ISLAMABAD: (Web Desk) – Prime Minister Imran Khan on Tuesday expressed satisfaction that Pakistan’s economy has finally headed towards “right direction” as economic reforms have begun bearing fruit.
In a tweet shared on his official Twitter handle, the premier stated that Pakistan’s current account turned positive [into surplus] in October 2019, for the first time after a gap of four years.
“Current account balance was +$99 million in Oct. 2019 [as] compared to -$284 million in Sept. 2019 [and] -$1,280 million in Oct. 2018,” he stated.

In another tweet, he mentioned that for the first four months (Jul-Oct) of the current fiscal year, the current account deficit has fallen by 73.5 per cent as compared to the same period of previous year. He referred to the data of the State Bank of Pakistan (SBP).
“Our exports of goods [and] services in Oct 2019 rose 20% over previous month and 9.6% over Oct 2018,” he said, while congratulating exporters and encouraging them to put more effort for improvement.

In four months (Jul-Oct) of the FY20, the current account recorded a deficit of around $1.47 billion. It was 73.5% lower than the deficit of $5.56 billion in the same period of previous year. The deficit sharply reduced in the last four months reflecting significant improvement on the economy’s external front.
The primary reason of the surprising change in the state’s current account balance was observed as the inflow of foreign currencies surpassed the outflow by $99 million in Oct. due to a notable reduction in imports and firm worker remittances.

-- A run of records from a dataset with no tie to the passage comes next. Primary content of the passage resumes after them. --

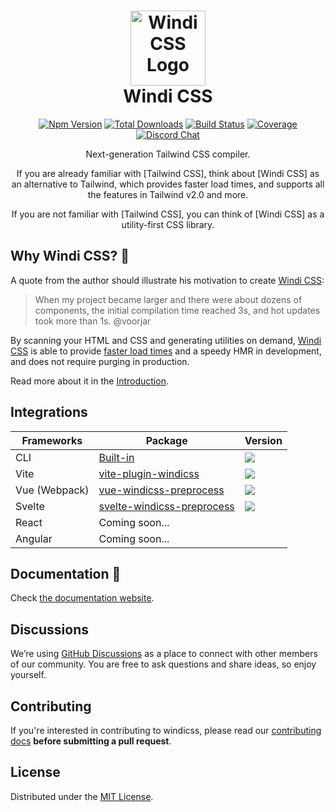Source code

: <h1 align="center">
<a href="https://github.com/windicss/windicss/wiki">
  <img src="https://windicss.netlify.app/assets/logo.svg" alt="Windi CSS Logo" height="120" width="120"/><br>
</a>
  Windi CSS
</h1>

<p align="center">
  <a href="https://www.npmjs.com/package/windicss"><img src="https://img.shields.io/npm/v/windicss.svg" alt="Npm Version"></a>
  <a href="https://www.npmjs.com/package/windicss"><img src="https://img.shields.io/npm/dt/windicss.svg" alt="Total Downloads"></a>
  <a href="https://github.com/windicss/windicss/actions"><img src="https://img.shields.io/github/workflow/status/windicss/windicss/Node.js%20CI" alt="Build Status"></a>
  <a href="https://codecov.io/gh/windicss/windicss"><img src="https://img.shields.io/codecov/c/github/windicss/windicss/dev.svg?sanitize=true" alt="Coverage"></a>
  <a href="https://discord.gg/aRYWm8r8Eq"><img src="https://img.shields.io/badge/chat-discord-blue?style=flat&logo=discord" alt="Discord Chat"></a>
  <br>
   
  <p align="center">Next-generation Tailwind CSS compiler.</p>
  <p align="center">If you are already familiar with [Tailwind CSS], think about [Windi CSS] as an alternative to Tailwind, which provides faster load times, and supports all the features in Tailwind v2.0 and more.</p>

  <p align="center">If you are not familiar with [Tailwind CSS], you can think of [Windi CSS] as a utility-first CSS library.</p>
</p>

[tailwind css]: https://tailwindcss.com/docs
[windi css]: https://windicss.netlify.app
[website]: https://windicss.netlify.app
[video comparison]: https://twitter.com/antfu7/status/1361398324587163648

## Why Windi CSS? 🤔

A quote from the author should illustrate his motivation to create [Windi CSS]:

> When my project became larger and there were about dozens of components, the initial compilation time reached 3s, and hot updates took more than 1s. @voorjar

By scanning your HTML and CSS and generating utilities on demand, [Windi CSS] is able to provide [faster load times][video comparison] and a speedy HMR in development, and does not require purging in production.

Read more about it in the [Introduction](https://windicss.netlify.app/guide/introduction).

## Integrations

| Frameworks | Package | Version |
| --- | --- | --- |
| CLI | [Built-in](https://windicss.netlify.app/guide/cli) | ![](https://img.shields.io/npm/v/windicss?label=) |
| Vite | [vite-plugin-windicss](https://github.com/windicss/vite-plugin-windicss) | ![](https://img.shields.io/npm/v/vite-plugin-windicss?label=) |
| Vue (Webpack) | [vue-windicss-preprocess](https://github.com/windicss/vue-windicss-preprocess) | ![](https://img.shields.io/npm/v/vue-windicss-preprocess?label=) |
| Svelte | [svelte-windicss-preprocess](https://github.com/windicss/svelte-windicss-preprocess) | ![](https://img.shields.io/npm/v/svelte-windicss-preprocess?label=) |
| React | Coming soon... | |
| Angular | Coming soon... | |

## Documentation 📖

Check [the documentation website][website].

## Discussions

We’re using [GitHub Discussions](https://github.com/windicss/windicss/discussions) as a place to connect with other members of our community. You are free to ask questions and share ideas, so enjoy yourself.

## Contributing

If you're interested in contributing to windicss, please read our [contributing docs](https://github.com/windicss/windicss/blob/main/CONTRIBUTING.md) **before submitting a pull request**.

## License

Distributed under the [MIT License](https://github.com/windicss/windicss/blob/main/LICENSE).
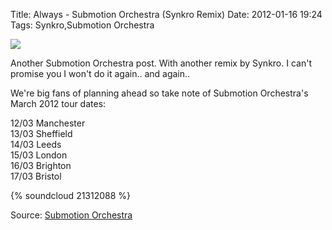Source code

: Title: Always - Submotion Orchestra (Synkro Remix)
Date: 2012-01-16 19:24
Tags: Synkro,Submotion Orchestra

![](/images/AlwaysSubmotionOrchestra.jpg)
 
Another Submotion Orchestra post. With another remix by Synkro. I
can't promise you I won't do it again.. and again..

We're big fans of planning ahead so take note of Submotion Orchestra's
March 2012 tour dates:
 
12/03 Manchester  
13/03 Sheffield  
14/03 Leeds  
15/03 London  
16/03 Brighton  
17/03 Bristol
 
{% soundcloud 21312088 %}
 
Source: [Submotion Orchestra](http://submotion.co.uk/)
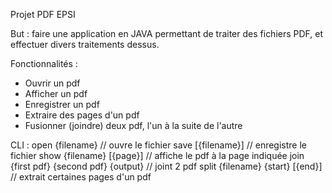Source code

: Projet PDF EPSI

But : faire une application en JAVA permettant de traiter des fichiers PDF, et effectuer divers traitements dessus.

Fonctionnalités :
- Ouvrir un pdf
- Afficher un pdf
- Enregistrer un pdf
- Extraire des pages d'un pdf
- Fusionner (joindre) deux pdf, l'un à la suite de l'autre



CLI :
open {filename}								// ouvre le fichier
save [{filename}]							// enregistre le fichier
show {filename} [{page}]					// affiche le pdf à la page indiquée
join {first pdf} {second pdf} {output}		// joint 2 pdf
split {filename} {start} [{end}]			// extrait certaines pages d'un pdf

A continued reduction in imports due to the implementation of structural reforms like rupee depreciation, high benchmark lending rate and regulatory duty on imports had raised hopes for a further drop in the current account deficit in October.

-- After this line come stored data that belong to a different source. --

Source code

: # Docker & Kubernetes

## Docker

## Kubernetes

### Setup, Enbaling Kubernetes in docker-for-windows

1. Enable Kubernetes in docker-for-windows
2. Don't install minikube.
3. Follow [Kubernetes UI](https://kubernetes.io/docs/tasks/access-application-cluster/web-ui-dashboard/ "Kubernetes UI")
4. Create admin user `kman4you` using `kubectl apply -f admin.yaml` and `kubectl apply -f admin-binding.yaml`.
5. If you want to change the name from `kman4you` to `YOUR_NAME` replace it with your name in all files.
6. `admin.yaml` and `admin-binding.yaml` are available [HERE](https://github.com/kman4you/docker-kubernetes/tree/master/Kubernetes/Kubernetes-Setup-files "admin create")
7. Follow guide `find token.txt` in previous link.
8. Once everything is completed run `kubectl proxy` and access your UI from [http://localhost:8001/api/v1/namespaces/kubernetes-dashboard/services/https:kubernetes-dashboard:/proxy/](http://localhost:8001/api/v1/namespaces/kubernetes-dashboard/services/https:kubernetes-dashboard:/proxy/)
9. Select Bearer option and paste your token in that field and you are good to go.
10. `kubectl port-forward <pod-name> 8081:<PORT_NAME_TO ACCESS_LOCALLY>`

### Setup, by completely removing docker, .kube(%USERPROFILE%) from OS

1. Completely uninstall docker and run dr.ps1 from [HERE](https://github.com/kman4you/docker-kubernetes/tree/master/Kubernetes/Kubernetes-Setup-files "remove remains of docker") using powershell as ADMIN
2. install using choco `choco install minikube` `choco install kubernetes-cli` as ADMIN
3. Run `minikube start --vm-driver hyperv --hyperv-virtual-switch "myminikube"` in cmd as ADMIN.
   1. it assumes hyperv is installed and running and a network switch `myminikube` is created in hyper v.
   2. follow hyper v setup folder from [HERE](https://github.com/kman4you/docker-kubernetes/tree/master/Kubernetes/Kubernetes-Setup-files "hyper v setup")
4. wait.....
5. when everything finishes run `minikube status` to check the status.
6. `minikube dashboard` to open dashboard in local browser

The latest data released by the State Bank of Pakistan (SBP) showed the government has succeeded in bringing down the current account deficit.
Worker remittances were recorded at $2 billion in October compared to $2.06 billion in October 2018, according to the central bank. The current account deficit had been $284 million in September 2019 and $1.28 billion in October 2018.

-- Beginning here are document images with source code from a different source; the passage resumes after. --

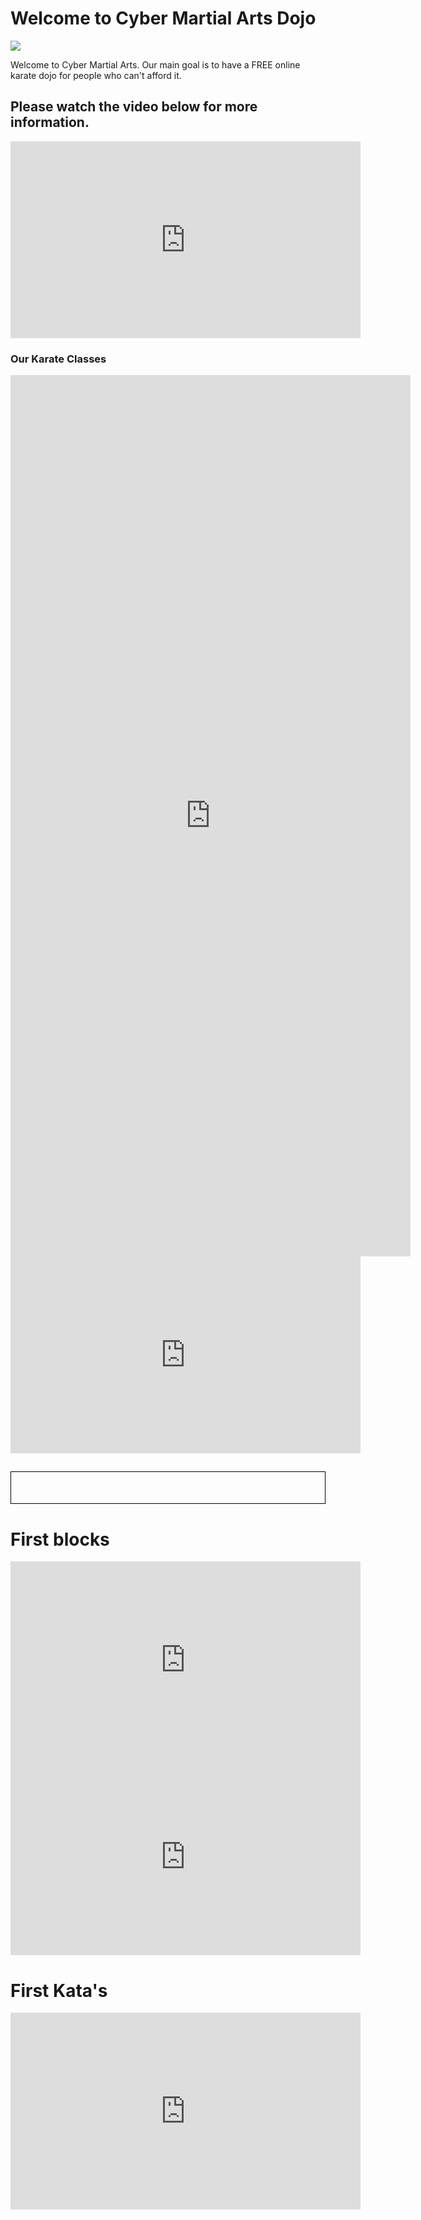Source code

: <body>
<h1> Welcome to Cyber Martial Arts Dojo </h1>
  
  <img src="CyberKarateDojo.PNG">

<p> Welcome to Cyber Martial Arts. Our main goal is to have a <Bold> FREE </Bold> online karate dojo for people who can't afford it. </p>

<h2> Please watch the video below for more information. </h2> 

<iframe width="560" height="315" src="https://www.youtube.com/embed/JidnqqwSkK8" frameborder="0" allow="accelerometer; autoplay; encrypted-media; gyroscope; picture-in-picture" allowfullscreen></iframe>

<!--
<script type="text/javascript" src="//downloads.mailchimp.com/js/signup-forms/popup/unique-methods/embed.js" data-dojo-config="usePlainJson: true, isDebug: false"></script><script type="text/javascript">window.dojoRequire(["mojo/signup-forms/Loader"], function(L) { L.start({"baseUrl":"mc.us7.list-manage.com","uuid":"208c9cc9c169789616ad68872","lid":"2561fe75da","uniqueMethods":true}) })</script>
<script>(function(t,e,s,n){var o,a,c;t.SMCX=t.SMCX||[],e.getElementById(n)||(o=e.getElementsByTagName(s),reateElement(s),c.type="text/javascript",c.async=!0,c.id=n,c.src=["https:"===location.protocol?"https://":"http://","widget.surveymonkey.com/collect/website/js/tRaiETqnLgj758hTBazgdxH9NlI1a7W911VCIbYgCRUIX_2Bkt5hcyBomZhqLmFhhJ.js"].join(""),a.parentNode.insertBefore(c,a))})(window,document,"script","smcx-sdk");</script>
-->

<h3> Our Karate Classes </h3>

<iframe src="https://docs.google.com/forms/d/e/1FAIpQLSfNuQEeVvNqLkIYniCKv20H3jHqI7uXhUxH2l6V5txqk1i2Xw/viewform?embedded=true" width="640" height="1410" frameborder="0" marginheight="0" marginwidth="0">Loading...</iframe>
<iframe width="560" height="315" src="https://www.youtube.com/embed/wGNJDAXyxV4" frameborder="0" allow="accelerometer; autoplay; encrypted-media; gyroscope; picture-in-picture" allowfullscreen></iframe>


<head>
<style>
div#test{ border:#000 1px solid; padding:10px 40px 40px 40px; }
</style>
<script>
var pos = 0, test, test_status, question, choice, choices, chA, chB, chC, correct = 0;
	
var questions = [
    [ "What is the most important thing in a punch?", "Pull back", "Punch", "Stance", "A" ],
	[ "What do you have to do when you pull back?", "Rotate your fist", "Stay low", "Use your hips", "A" ],
	[ "Can you ever be a master at anything?", "Yes", "I do not know", "No", "C", ],
	[ "How often should you practice Karate?", "Once a week", "Everyday", "Twice a week", "B" ]
];
function _(x){
	return document.getElementById(x);
}
function renderQuestion(){
	test = _("test");
	if(pos >= questions.length){
		test.innerHTML = "<h2>You got "+correct+" of "+questions.length+" questions correct</h2>";
		_("test_status").innerHTML = "Test Completed";
		test.innerHTML += "<a href='#'>Re-test</a>";
		test.innerHTML += "<button>Done</button>";
		pos = 0;
		correct = 0;
		return false;
	}
	_("test_status").innerHTML = "Question "+(pos+1)+" of "+questions.length;
	question = questions[pos][0];
	chA = questions[pos][1];
	chB = questions[pos][2];
	chC = questions[pos][3];
	test.innerHTML = "<h3>"+question+"</h3>";
	test.innerHTML += "<input type='radio' name='choices' value='A'> "+chA+"<br>";
	test.innerHTML += "<input type='radio' name='choices' value='B'> "+chB+"<br>";
	test.innerHTML += "<input type='radio' name='choices' value='C'> "+chC+"<br><br>";
	test.innerHTML += "<button onclick='checkAnswer()'>Submit Answer</button>";


}

function checkAnswer(){
	choices = document.getElementsByName("choices");
	for(var i=0; i<choices.length; i++){
		if(choices[i].checked){
			choice = choices[i].value;
		}
	}
	if(choice == questions[pos][4]){
		correct++;
	}
	pos++;
	renderQuestion();
}
window.addEventListener("load", renderQuestion, false);
</script>

<script>
var limit="00:10"
if (document.images){
var parselimit=limit.split(":")
parselimit=parselimit[0]*60+parselimit[1]*1
}
function begintimer(){
	
	</body>
if (!document.images)
return
if (parselimit==1)
window.location="msg.html"
else{ 
parselimit-=1
curmin=Math.floor(parselimit/60)
cursec=parselimit%60
if (curmin!=0)
curtime=curmin+" minutes and "+cursec+" seconds left"
else
curtime=cursec+" seconds left"
window.status=curtime
setTimeout("begintimer()",1000)
}
}
<!--
if(test_status==4){

<canvas id="canvas"></canvas>
<audio preload="true" id="collide">
	<source src="https://dl.dropbox.com/u/26141789/canvas/pingpong/Metal%20Cling%20-%20Hit.mp3" />
	<source src="https://dl.dropbox.com/u/26141789/canvas/pingpong/Metal%20Cling%20-%20Hit.wav" />
</audio>
	body {padding: 0; margin: 0; overflow: hidden;}
	// RequestAnimFrame: a browser API for getting smooth animations
window.requestAnimFrame = (function(){
	return  window.requestAnimationFrame       || 
		window.webkitRequestAnimationFrame || 
		window.mozRequestAnimationFrame    || 
		window.oRequestAnimationFrame      || 
		window.msRequestAnimationFrame     ||  
		function( callback ){
			return window.setTimeout(callback, 1000 / 60);
		};
})();

window.cancelRequestAnimFrame = ( function() {
	return window.cancelAnimationFrame          ||
		window.webkitCancelRequestAnimationFrame    ||
		window.mozCancelRequestAnimationFrame       ||
		window.oCancelRequestAnimationFrame     ||
		window.msCancelRequestAnimationFrame        ||
		clearTimeout
} )();


// Initialize canvas and required variables
var canvas = document.getElementById("canvas"),
		ctx = canvas.getContext("2d"), // Create canvas context
		W = window.innerWidth, // Window's width
		H = window.innerHeight, // Window's height
		particles = [], // Array containing particles
		ball = {}, // Ball object
		paddles = [2], // Array containing two paddles
		mouse = {}, // Mouse object to store it's current position
		points = 0, // Varialbe to store points
		fps = 60, // Max FPS (frames per second)
		particlesCount = 20, // Number of sparks when ball strikes the paddle
		flag = 0, // Flag variable which is changed on collision
		particlePos = {}, // Object to contain the position of collision 
		multipler = 1, // Varialbe to control the direction of sparks
		startBtn = {}, // Start button object
		restartBtn = {}, // Restart button object
		over = 0, // flag varialbe, cahnged when the game is over
		init, // variable to initialize animation
		paddleHit;

// Add mousemove and mousedown events to the canvas
canvas.addEventListener("mousemove", trackPosition, true);
canvas.addEventListener("mousedown", btnClick, true);

// Initialise the collision sound
collision = document.getElementById("collide");

// Set the canvas's height and width to full screen
canvas.width = W;
canvas.height = H;

// Function to paint canvas
function paintCanvas() {
	ctx.fillStyle = "black";
	ctx.fillRect(0, 0, W, H);
}

// Function for creating paddles
function Paddle(pos) {
	// Height and width
	this.h = 5;
	this.w = 150;
	
	// Paddle's position
	this.x = W/2 - this.w/2;
	this.y = (pos == "top") ? 0 : H - this.h;
	
}

// Push two new paddles into the paddles[] array
paddles.push(new Paddle("bottom"));
paddles.push(new Paddle("top"));

// Ball object
ball = {
	x: 50,
	y: 50, 
	r: 5,
	c: "green",
	vx: 4,
	vy: 8,
	
	// Function for drawing ball on canvas
	draw: function() {
		ctx.beginPath();
		ctx.fillStyle = this.c;
		ctx.arc(this.x, this.y, this.r, 0, Math.PI*2, false);
		ctx.fill();
	}
};


// Start Button object
startBtn = {
	w: 100,
	h: 50,
	x: W/2 - 50,
	y: H/2 - 25,
	
	draw: function() {
		ctx.strokeStyle = "blue";
		ctx.lineWidth = "2";
		ctx.strokeRect(this.x, this.y, this.w, this.h);
		
		ctx.font = "18px Arial, sans-serif";
		ctx.textAlign = "center";
		ctx.textBaseline = "middle";
		ctx.fillStlye = "Green";
		ctx.fillText("Start", W/2, H/2 );
	}
};

// Restart Button object
restartBtn = {
	w: 100,
	h: 50,
	x: W/2 - 50,
	y: H/2 - 50,
	
	draw: function() {
		ctx.strokeStyle = "green";
		ctx.lineWidth = "2";
		ctx.strokeRect(this.x, this.y, this.w, this.h);
		
		ctx.font = "18px Arial, sans-serif";
		ctx.textAlign = "center";
		ctx.textBaseline = "middle";
		ctx.fillStlye = "white";
		ctx.fillText("Restart", W/2, H/2 - 25 );
	}
};

// Function for creating particles object
function createParticles(x, y, m) {
	this.x = x || 0;
	this.y = y || 0;
	
	this.radius = 1.2;
	
	this.vx = -1.5 + Math.random()*3;
	this.vy = m * Math.random()*1.5;
}

// Draw everything on canvas
function draw() {
	paintCanvas();
	for(var i = 0; i < paddles.length; i++) {
		p = paddles[i];
		
		ctx.fillStyle = "green";
		ctx.fillRect(p.x, p.y, p.w, p.h);
	}
	
	ball.draw();
	update();
}

// Function to increase speed after every 5 points
function increaseSpd() {
	if(points % 4 == 0) {
		if(Math.abs(ball.vx) < 15) {
			ball.vx += (ball.vx < 0) ? -1 : 1;
			ball.vy += (ball.vy < 0) ? -2 : 2;
		}
	}
}

// Track the position of mouse cursor
function trackPosition(e) {
	mouse.x = e.pageX;
	mouse.y = e.pageY;
}

// Function to update positions, score and everything.
// Basically, the main game logic is defined here
function update() {
	
	// Update scores
	updateScore(); 
	
	// Move the paddles on mouse move
	if(mouse.x && mouse.y) {
		for(var i = 1; i < paddles.length; i++) {
			p = paddles[i];
			p.x = mouse.x - p.w/2;
		}		
	}
	
	// Move the ball
	ball.x += ball.vx;
	ball.y += ball.vy;
	
	// Collision with paddles
	p1 = paddles[1];
	p2 = paddles[2];
	
	// If the ball strikes with paddles,
	// invert the y-velocity vector of ball,
	// increment the points, play the collision sound,
	// save collision's position so that sparks can be
	// emitted from that position, set the flag variable,
	// and change the multiplier
	if(collides(ball, p1)) {
		collideAction(ball, p1);
	}
	
	
	else if(collides(ball, p2)) {
		collideAction(ball, p2);
	} 
	
	else {
		// Collide with walls, If the ball hits the top/bottom,
		// walls, run gameOver() function
		if(ball.y + ball.r > H) {
			ball.y = H - ball.r;
			gameOver();
		} 
		
		else if(ball.y < 0) {
			ball.y = ball.r;
			gameOver();
		}
		
		// If ball strikes the vertical walls, invert the 
		// x-velocity vector of ball
		if(ball.x + ball.r > W) {
			ball.vx = -ball.vx;
			ball.x = W - ball.r;
		}
		
		else if(ball.x -ball.r < 0) {
			ball.vx = -ball.vx;
			ball.x = ball.r;
		}
	}
	
	
	
	// If flag is set, push the particles
	if(flag == 1) { 
		for(var k = 0; k < particlesCount; k++) {
			particles.push(new createParticles(particlePos.x, particlePos.y, multiplier));
		}
	}	
	
	// Emit particles/sparks
	emitParticles();
	
	// reset flag
	flag = 0;
}

//Function to check collision between ball and one of
//the paddles
function collides(b, p) {
	if(b.x + ball.r >= p.x && b.x - ball.r <=p.x + p.w) {
		if(b.y >= (p.y - p.h) && p.y > 0){
			paddleHit = 1;
			return true;
		}
		
		else if(b.y <= p.h && p.y == 0) {
			paddleHit = 2;
			return true;
		}
		
		else return false;
	}
}

//Do this when collides == true
function collideAction(ball, p) {
	ball.vy = -ball.vy;
	
	if(paddleHit == 1) {
		ball.y = p.y - p.h;
		particlePos.y = ball.y + ball.r;
		multiplier = -1;	
	}
	
	else if(paddleHit == 2) {
		ball.y = p.h + ball.r;
		particlePos.y = ball.y - ball.r;
		multiplier = 1;	
	}
	
	points++;
	increaseSpd();
	
	if(collision) {
		if(points > 0) 
			collision.pause();
		
		collision.currentTime = 0;
		collision.play();
	}
	
	particlePos.x = ball.x;
	flag = 1;
}

// Function for emitting particles
function emitParticles() { 
	for(var j = 0; j < particles.length; j++) {
		par = particles[j];
		
		ctx.beginPath(); 
		ctx.fillStyle = "white";
		if (par.radius > 0) {
			ctx.arc(par.x, par.y, par.radius, 0, Math.PI*2, false);
		}
		ctx.fill();	 
		
		par.x += par.vx; 
		par.y += par.vy; 
		
		// Reduce radius so that the particles die after a few seconds
		par.radius = Math.max(par.radius - 0.05, 0.0); 
		
	} 
}

// Function for updating score
function updateScore() {
	ctx.fillStlye = "white";
	ctx.font = "16px Arial, sans-serif";
	ctx.textAlign = "left";
	ctx.textBaseline = "top";
	ctx.fillText("Score: " + points, 20, 20 );
}

// Function to run when the game overs
function gameOver() {
	ctx.fillStlye = "white";
	ctx.font = "20px Arial, sans-serif";
	ctx.textAlign = "center";
	ctx.textBaseline = "middle";
	ctx.fillText("Game Over - You scored "+points+" points!", W/2, H/2 + 25 );
	
	// Stop the Animation
	cancelRequestAnimFrame(init);
	
	// Set the over flag
	over = 1;
	
	// Show the restart button
	restartBtn.draw();
}

// Function for running the whole animation
function animloop() {
	init = requestAnimFrame(animloop);
	draw();
}

// Function to execute at startup
function startScreen() {
	draw();
	startBtn.draw();
}

// On button click (Restart and start)
function btnClick(e) {
	
	// Variables for storing mouse position on click
	var mx = e.pageX,
			my = e.pageY;
	
	// Click start button
	if(mx >= startBtn.x && mx <= startBtn.x + startBtn.w) {
		animloop();
		
		// Delete the start button after clicking it
		startBtn = {};
	}
	
	// If the game is over, and the restart button is clicked
	if(over == 1) {
		if(mx >= restartBtn.
		-->
// Show the start screen
startScreen();
}
</script>
</head>
<body onLoad="begintimer()">
<h2 id="test_status"></h2>
<div id="test"></div>
</body>

<h1> First blocks </h1>

<iframe width="560" height="315" src="https://www.youtube.com/embed/lJbs2qQesis" frameborder="0" allow="accelerometer; autoplay; encrypted-media; gyroscope; picture-in-picture" allowfullscreen></iframe>

<iframe width="560" height="315" src="https://www.youtube.com/embed/c8fKFH9OIVY" frameborder="0" allow="accelerometer; autoplay; encrypted-media; gyroscope; picture-in-picture" allowfullscreen></iframe>

<h1> First Kata's </h1>

<iframe width="560" height="315" src="https://www.youtube.com/embed/qp5OZdanz90" frameborder="0" allow="accelerometer; autoplay; encrypted-media; gyroscope; picture-in-picture" allowfullscreen></iframe>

The details showed the deficit fell drastically due to sharp decrease in imports, which fell to $14.65 billion from $19bn in the same period last fiscal year. However, exports of goods increased to $8.22 billion compared to $7.9bn in the last fiscal year.
The country’s current account deficit, in the last fiscal year, clocked in at $12.75 billion, down 36 per cent from record-high $19.9 billion in FY18.
Moreover, it has been observed that the trade deficit fell to $6.4 billion compared to $11 billion during the period under review. However, trade of services during the period under review did not show any significant change when compared to same period last fiscal year.
Exports of services during the four months clocked in at $1.749 billion compared to $1.709 billion during last fiscal year. Imports of services, on the other hand, reached to $3.117 billion compared to $3.076 billion in FY18.
The trade deficit in services clocked in at $1.368 billion compared to $1.367 billion in the same period last fiscal year.
During the current fiscal year, rising inflows have helping the government improve its foreign accounts. In the first four months, the FDI jumped by 238 per cent. The equity market is also receiving foreign investment while the government’s security papers have received investment of around $800 million.
Earlier, the SBP Governor Reza Baqir said the fall in current account deficit “is a big achievement for country and is a sign of macroeconomic stability.”